Your objective — Using the records below, locate all lines containing "textbf" and return them.

*** Given data ***

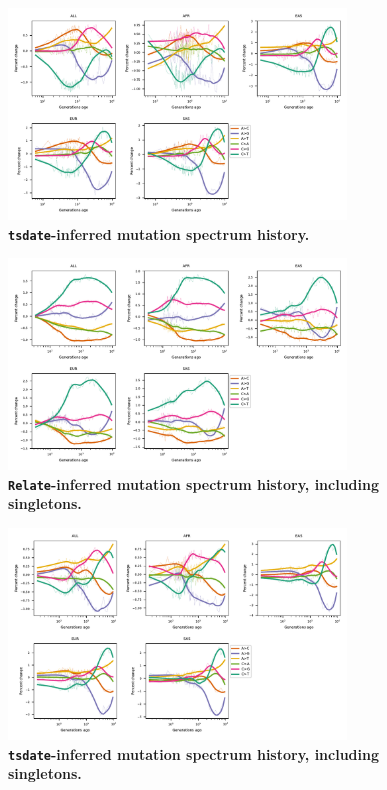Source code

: \documentclass[]{article}
\begin{document}
\begin{figure}[ht!]
    \centering
    \includegraphics[width=0.8\textwidth]{../plots/spectrum_history.tsdate.max_age.10000.pdf}
    \caption{
        \textbf{\texttt{tsdate}-inferred mutation spectrum history.}
    }
    \label{fig:tsdate-spectra}
\end{figure}

\begin{figure}[ht!]
    \centering
    \includegraphics[width=0.8\textwidth]{../plots/spectrum_history.relate.max_age.10000.singletons.pdf}
    \caption{
        \textbf{\texttt{Relate}-inferred mutation spectrum history, including singletons.}
    }
    \label{fig:relate-spectra}
\end{figure}

\begin{figure}[ht!]
    \centering
    \includegraphics[width=0.8\textwidth]{../plots/spectrum_history.tsdate.max_age.10000.singletons.pdf}
    \caption{
        \textbf{\texttt{tsdate}-inferred mutation spectrum history, including singletons.}
    }
    \label{fig:tsdate-spectra}
\end{figure}
\end{document}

*** End of Given data ***

Your solution —
        \textbf{\texttt{tsdate}-inferred mutation spectrum history.}
        \textbf{\texttt{Relate}-inferred mutation spectrum history, including singletons.}
        \textbf{\texttt{tsdate}-inferred mutation spectrum history, including singletons.}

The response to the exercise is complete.